Ama bakın şu duraksayana! Bir adım mesafe kalmış kendi izini bırakmasına, ama yorgunluktan inatla oturmuş burada gölgede: bu tembel kişi!
Yorgunluktan esniyor yaptığı işe, ulaşmak istediği etkiye, hatırasına ve kendi kendisine: bir adım bile atmak istemiyor daha fazla, bu yorgun kişi!
Şimdi ışık vuruyor üzerine ve rüzgâr okşuyor alnını: ama inatla oturuyor ve unutulmayı tercih ediyor: – Ah! Hedefine bir adım kala unutulmak...
Sahiden, adını unutarak gömmek zorunda kalacaksınız bu gayesizi, insanlığın mezarına! İyisi mi, bırakın sızlanıp oturduğu yerde, yanına gelinceye dek hatırlatıcı bir an, sert, uyandıran bir esintiyle. Bırakın tembelce otursun, kendi isteğiyle kalkana dek – kendi yorgunluğunu ve tembelliğin ona öğrettiklerini kendi isteğiyle yalanlayana dek!

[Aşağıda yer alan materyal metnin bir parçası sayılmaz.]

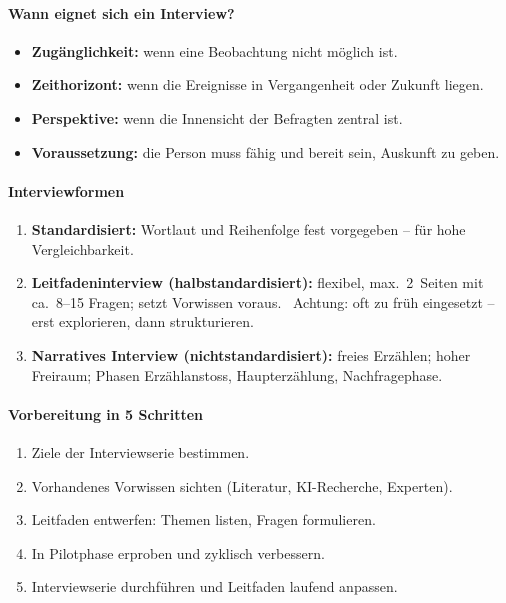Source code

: \paragraph{Wann eignet sich ein Interview?}
\begin{itemize}[nosep]
  \item \textbf{Zugänglichkeit:} wenn eine Beobachtung nicht möglich ist.
  \item \textbf{Zeithorizont:} wenn die Ereignisse in Vergangenheit oder Zukunft liegen.
  \item \textbf{Perspektive:} wenn die Innensicht der Befragten zentral ist.
  \item \textbf{Voraussetzung:} die Person muss fähig und bereit sein, Auskunft zu geben.
\end{itemize}

\paragraph{Interviewformen}
\begin{enumerate}[nosep]
  \item \textbf{Standardisiert:} Wortlaut und Reihenfolge fest vorgegeben -- für hohe Vergleichbarkeit.
  \item \textbf{Leitfadeninterview (halbstandardisiert):} flexibel, max.\ 2~Seiten mit ca.\ 8--15 Fragen; setzt Vorwissen voraus. ~Achtung: oft zu früh eingesetzt -- erst explorieren, dann strukturieren.
  \item \textbf{Narratives Interview (nichtstandardisiert):} freies Erzählen; hoher Freiraum; Phasen Erzählanstoss, Haupterzählung, Nachfragephase.
\end{enumerate}

\paragraph{Vorbereitung in 5 Schritten}
\begin{enumerate}[nosep]
  \item Ziele der Interviewserie bestimmen.
  \item Vorhandenes Vorwissen sichten (Literatur, KI-Recherche, Experten).
  \item Leitfaden entwerfen: Themen listen, Fragen formulieren.
  \item In Pilotphase erproben und zyklisch verbessern.
  \item Interviewserie durchführen und Leitfaden laufend anpassen.
\end{enumerate}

Ancak, kardeşlerim, durdurun bencilleri yeryüzünde, bu menfaat düşkünlerini ve talan etmek için yaklaşan tüm kemirgenleri. Ah, zalim bozgunculardır onlar. Evet durdurun, bir gayretle üretilen iyilikten kendilerine, kocaman bir ısırık almak isteyenleri!
Çünkü kalacak olan başarı, yalnızca üretilen bir fayda değil, aynı zamanda dünyayı kötülükten arındıran bir miras ve bilgelikle işlenmiş öğütler olmalıdır! Ah, kardeşlerim, bir bilgelik vardır görünen bir kötülüğün yok oluşunda! Evet! Mümkün müdür, o insanın anlamsızlığa tutunması?
...
Acımasız mıyım yoksa ben? Ama derim ki: Sorguladığı kötülüğü bir de sarsmalı insan! Evet! Bugüne ait olan her kötü şey – hesap vermeden geçip gidiyor: ah! Kim taşır ki onun utancını!

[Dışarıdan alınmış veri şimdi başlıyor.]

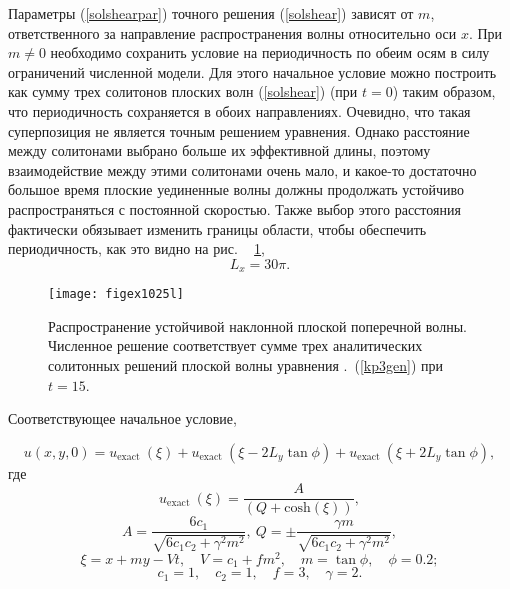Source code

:Параметры (\ref{solshearpar}) точного решения (\ref{solshear}) зависят от $ m $, ответственного за направление распространения волны относительно оси $ x $. При $m \ne 0$ необходимо сохранить условие на периодичность по обеим осям в силу ограничений численной модели. Для этого начальное условие можно построить как сумму трех солитонов плоских волн (\ref{solshear}) (при $ t = 0 $) таким образом, что периодичность сохраняется в обоих направлениях. Очевидно, что такая суперпозиция не является точным решением уравнения. Однако расстояние между солитонами выбрано больше их эффективной длины, поэтому взаимодействие между этими солитонами очень мало, и какое-то достаточно большое время плоские уединенные волны должны продолжать устойчиво распространяться с постоянной скоростью. Также выбор этого расстояния фактически обязывает изменить границы области, чтобы обеспечить периодичность, как это видно на рис. ~ \ref{figex1025l},
$$
L_x = 30 \pi.
$$

\begin{figure}
	\centering
	\texttt{[image: figex1025l]}
	\caption{Распространение устойчивой наклонной плоской поперечной волны. Численное решение соответствует сумме трех аналитических солитонных решений плоской волны уравнения .~(\ref{kp3gen}) при $t = 15$.} \label{figex1025l}	
\end{figure}

Соответствующее начальное условие,

\begin{equation}
	\label{kp3ex2}
	u(x,y,0) = u_{\text{exact}}~(\xi ) + u_{\text{exact}}~(\xi - 2 L_y \tan \phi) + u_{\text{exact}}~(\xi + 2 L_y \tan \phi),
\end{equation}
где
\begin{equation}
	u_{\text{exact}}~(\xi ) = \frac{A}{\left(Q+{\text{cosh}} (\xi )\right)},
\end{equation}
\[
A=\frac{6 c_1}{\sqrt{6 c_1 c_2+\gamma ^2 m^2}},~Q=\pm \frac{\gamma  m}{\sqrt{6 c_1 c_2+\gamma ^2 m^2}},
\]
\[
\xi = x + m y - V t, \quad V = c_1+f  m^2, \quad m = \tan{\phi}, \quad \phi = 0.2;
\]
\[
c_1 = 1, \quad c_2 = 1, \quad f = 3, \quad \gamma = 2.
\]

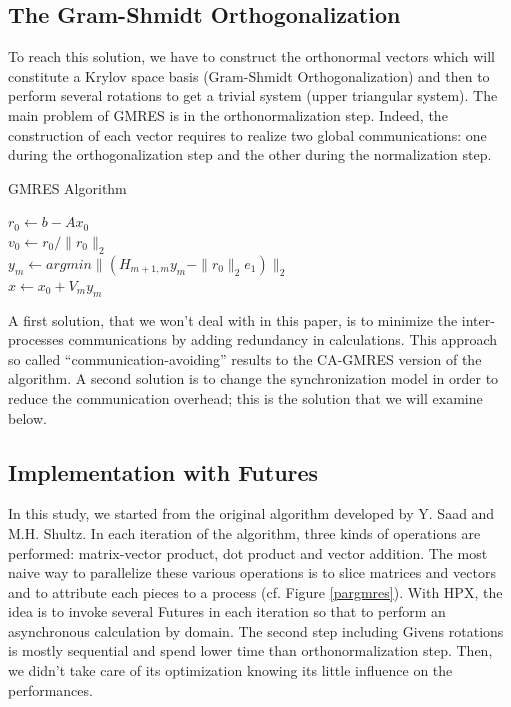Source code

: \documentclass{llncs}
\begin{document}
\subsection{The Gram-Shmidt Orthogonalization}
To reach this solution, we have to construct the orthonormal vectors which will
constitute a Krylov space basis (Gram-Shmidt Orthogonalization) and then to
perform several rotations to get a trivial system (upper triangular system).
The main problem of GMRES is in the orthonormalization step. Indeed, the
construction of each vector requires to realize two global communications: one
during the orthogonalization step and the other during the normalization step.

\begin{algorithm}
\caption{GMRES Algorithm}
$r_0 \gets b-Ax_0$\\  
$v_0 \gets r_0/\|r_0\|_2$\\ 
  $y_m \gets argmin\|(H_{m+1,m}y_m - \|r_0\|_2e_1)\|_2$\\
  $x \gets x_0 + V_my_m$
\end{algorithm}

A first solution, that we won't deal with in this paper, is to minimize the
inter-processes communications by adding redundancy in calculations. This
approach so called \enquote{communication-avoiding} \cite{CAGMRES} results to
the CA-GMRES version of the algorithm. A second solution is to change the
synchronization model in order to reduce the communication overhead; this is
the solution that we will examine below.

\subsection{Implementation with Futures}
In this study, we started from the original algorithm \cite{GMRES} developed by
Y. Saad and M.H. Shultz. In each iteration of the algorithm, three kinds of
operations are performed: matrix-vector product, dot product and vector
addition. The most naive way to parallelize these various operations is to
slice matrices and vectors and to attribute each pieces to a process (cf.
Figure \ref{pargmres}). With HPX, the idea is to invoke several Futures in each
iteration so that to perform an asynchronous calculation by domain. The second
step including Givens rotations is mostly sequential and spend lower time than
orthonormalization step. Then, we didn't take care of its optimization knowing
its little influence on the performances.
\end{document}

Ama ben – ben hatırlatmak istiyorum bir de! Adaleti mazlum vicdanlara bırakmanın ferahlığını bilir misiniz? – Günümüzün haksızlıkları: bakın, nasıl yuvarlanıyorlar sorgusuzca unutulmaya!
Daha onurlu öğütlerin taşıyıcısıyım ben, ey kardeşlerim! Bir savaşçıyım! Değerlerin savaşında kılıç sallayanım!
Eğer gururla savaşmayı öğretmiyorsanız – hiç değilse yanlış şeyleri değil, özden sadakatle ve berrak görüşle yapılmış erdemli davranışları öğretin!
Çünkü gelecek nesillere bırakacağımız en büyük miras, bilgelikle işlenmiş ve iyilikle eyleme dönüşmüş bir hayattır: öyle bir gaye ki, faydalı işlerle dünyayı dönüştürür, değer yaratan eylemlerle erdemi besler ve adımlarınızdan yıldızlara kadar iz bırakır!
Ah, kardeşlerim, ey çok sevilenler! Bir bilgelik vardır insan olma onuru için tüketilen yaşam amacında! Evet! Mümkün müdür, böylesi insanın anlamsızlığa tutunması?